Genencor trims pharma staff

Danisco, which acquired enzymes maker Genencor in April, has decided to sell Genencor's health care activities rather than spin them off into a company in which it is a shareholder. As a result, Danisco says it will cut 22 jobs in the health care business, leaving 31 employees.

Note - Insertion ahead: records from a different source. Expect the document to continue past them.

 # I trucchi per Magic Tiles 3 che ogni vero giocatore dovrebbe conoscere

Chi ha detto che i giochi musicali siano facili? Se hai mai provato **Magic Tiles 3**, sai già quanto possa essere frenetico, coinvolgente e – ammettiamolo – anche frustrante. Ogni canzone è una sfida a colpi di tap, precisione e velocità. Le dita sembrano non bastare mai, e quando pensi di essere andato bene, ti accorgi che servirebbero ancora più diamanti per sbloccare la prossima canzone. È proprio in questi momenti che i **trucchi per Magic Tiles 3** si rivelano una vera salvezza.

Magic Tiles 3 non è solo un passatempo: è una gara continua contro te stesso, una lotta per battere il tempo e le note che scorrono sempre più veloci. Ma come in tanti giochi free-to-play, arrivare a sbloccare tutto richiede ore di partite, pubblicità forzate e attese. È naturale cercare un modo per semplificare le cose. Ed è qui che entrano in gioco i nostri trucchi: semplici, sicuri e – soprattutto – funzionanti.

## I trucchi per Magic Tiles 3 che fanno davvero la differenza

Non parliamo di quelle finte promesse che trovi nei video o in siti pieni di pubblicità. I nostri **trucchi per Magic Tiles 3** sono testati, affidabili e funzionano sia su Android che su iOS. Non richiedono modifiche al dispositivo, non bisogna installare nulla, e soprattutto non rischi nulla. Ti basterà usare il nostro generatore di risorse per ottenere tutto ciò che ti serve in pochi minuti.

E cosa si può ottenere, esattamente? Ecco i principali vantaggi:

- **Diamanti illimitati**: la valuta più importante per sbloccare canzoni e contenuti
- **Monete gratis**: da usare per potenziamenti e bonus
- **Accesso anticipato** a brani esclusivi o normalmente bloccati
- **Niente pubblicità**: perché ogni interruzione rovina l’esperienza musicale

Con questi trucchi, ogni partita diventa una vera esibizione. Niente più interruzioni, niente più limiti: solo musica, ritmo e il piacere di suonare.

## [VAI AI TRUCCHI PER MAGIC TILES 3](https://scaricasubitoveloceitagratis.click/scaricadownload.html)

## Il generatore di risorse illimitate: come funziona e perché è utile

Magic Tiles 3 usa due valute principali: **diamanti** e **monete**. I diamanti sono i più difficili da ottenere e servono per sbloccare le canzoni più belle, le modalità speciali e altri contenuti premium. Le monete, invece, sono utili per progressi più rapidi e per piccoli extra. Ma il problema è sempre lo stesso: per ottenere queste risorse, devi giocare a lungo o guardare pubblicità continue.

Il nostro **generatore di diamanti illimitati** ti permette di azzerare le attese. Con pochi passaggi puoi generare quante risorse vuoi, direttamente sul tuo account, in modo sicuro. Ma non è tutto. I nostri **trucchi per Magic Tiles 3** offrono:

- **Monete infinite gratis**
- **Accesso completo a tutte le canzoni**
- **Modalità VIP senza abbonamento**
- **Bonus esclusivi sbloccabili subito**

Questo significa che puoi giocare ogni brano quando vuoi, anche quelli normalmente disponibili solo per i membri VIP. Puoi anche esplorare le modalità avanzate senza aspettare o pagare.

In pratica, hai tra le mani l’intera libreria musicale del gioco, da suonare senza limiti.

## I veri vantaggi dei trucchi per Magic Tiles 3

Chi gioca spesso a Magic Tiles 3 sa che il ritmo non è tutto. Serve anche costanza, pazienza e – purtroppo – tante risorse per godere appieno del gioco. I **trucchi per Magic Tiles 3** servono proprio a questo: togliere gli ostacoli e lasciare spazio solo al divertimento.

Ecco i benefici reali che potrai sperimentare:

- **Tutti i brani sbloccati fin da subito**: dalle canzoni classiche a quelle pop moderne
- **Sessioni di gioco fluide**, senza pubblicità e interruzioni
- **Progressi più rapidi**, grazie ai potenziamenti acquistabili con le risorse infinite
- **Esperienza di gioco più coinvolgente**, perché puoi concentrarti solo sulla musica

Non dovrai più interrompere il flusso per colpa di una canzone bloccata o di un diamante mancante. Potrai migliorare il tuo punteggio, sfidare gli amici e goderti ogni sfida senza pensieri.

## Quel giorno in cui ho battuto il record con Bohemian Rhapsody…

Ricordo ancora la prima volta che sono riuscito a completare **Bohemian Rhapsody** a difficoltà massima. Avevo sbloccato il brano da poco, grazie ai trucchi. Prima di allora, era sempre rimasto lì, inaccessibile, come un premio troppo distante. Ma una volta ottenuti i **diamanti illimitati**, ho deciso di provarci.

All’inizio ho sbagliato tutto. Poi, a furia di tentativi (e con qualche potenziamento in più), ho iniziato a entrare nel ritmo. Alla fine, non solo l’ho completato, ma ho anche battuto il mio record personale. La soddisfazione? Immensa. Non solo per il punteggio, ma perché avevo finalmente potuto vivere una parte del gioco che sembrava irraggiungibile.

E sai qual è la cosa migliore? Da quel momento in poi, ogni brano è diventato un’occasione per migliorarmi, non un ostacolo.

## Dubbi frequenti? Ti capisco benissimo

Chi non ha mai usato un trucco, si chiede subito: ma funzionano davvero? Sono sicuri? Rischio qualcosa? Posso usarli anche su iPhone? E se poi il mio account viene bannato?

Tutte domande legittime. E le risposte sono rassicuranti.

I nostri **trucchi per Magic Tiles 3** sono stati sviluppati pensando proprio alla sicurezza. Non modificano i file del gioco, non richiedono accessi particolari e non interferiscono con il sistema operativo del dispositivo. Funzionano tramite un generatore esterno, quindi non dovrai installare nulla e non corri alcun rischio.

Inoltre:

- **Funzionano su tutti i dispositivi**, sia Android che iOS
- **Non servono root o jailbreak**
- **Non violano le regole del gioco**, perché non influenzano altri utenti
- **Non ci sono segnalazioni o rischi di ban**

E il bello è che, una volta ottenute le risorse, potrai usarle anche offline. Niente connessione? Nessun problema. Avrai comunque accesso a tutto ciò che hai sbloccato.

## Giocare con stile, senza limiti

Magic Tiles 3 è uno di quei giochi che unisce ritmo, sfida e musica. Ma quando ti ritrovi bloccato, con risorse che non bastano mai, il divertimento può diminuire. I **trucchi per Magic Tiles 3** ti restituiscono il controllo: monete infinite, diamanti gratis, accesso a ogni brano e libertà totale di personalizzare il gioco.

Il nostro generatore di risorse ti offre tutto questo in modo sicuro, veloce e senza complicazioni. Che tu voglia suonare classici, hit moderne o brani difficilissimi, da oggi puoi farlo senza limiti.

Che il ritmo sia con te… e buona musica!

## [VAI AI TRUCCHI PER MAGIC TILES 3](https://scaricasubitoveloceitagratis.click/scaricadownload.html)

While on the block, the health business will continue to develop two compounds for hematologic malignancies.

BUSINESS ROUNDUP

Degussa and BASF are collaborating on triethylene diamine, a catalyst used to produce urethane foams. BASF produces the compound in Antwerp, Belgium, in a plant that opened in April using a new process. Degussa will handle worldwide marketing and technical service.

Solvay has finalized an agreement to sell its industrial plastic foils unit to Renolit for just about $400 million. The proposed deal does not include Solvay's rigid plastic foils business, which was sold to Ineos last month.

Advancis Pharmaceutical, a developer of novel anti-infective products, is eliminating 33 jobs, or 38% of its workforce. CEO Edward M. Rudnic says the cuts will strengthen the firm's financial position and enhance its long-term potential.

AstraZeneca's new CEO, effective Jan. 1, 2006, will be David R. Brennan, now executive vice president responsible for the firm's U.S. and Canadian business. He succeeds Sir Tom McKillop, who will retire after 30 years with the firm.

◾ Solidago AG of Bern, Switzerland, has tapped Chatham, N.J.-based Vinchem as the company's U.S. marketing representative for "follow-on," or generic, biopharmaceuticals.

Huntsman is expanding capacity for ethylene carbonate at its Conroe, Texas, facility by 30% to 32 million lb per year by first-quarter 2006. The company says demand is rising as a result of the need for environmentally friendly solvents.

BASF will increase its annual capacity for ethanolamines in Ludwigshafen, Germany, and Antwerp, Belgium, by 25% to 230,000 metric tons. The expansions are targeted to be complete by fall 2006.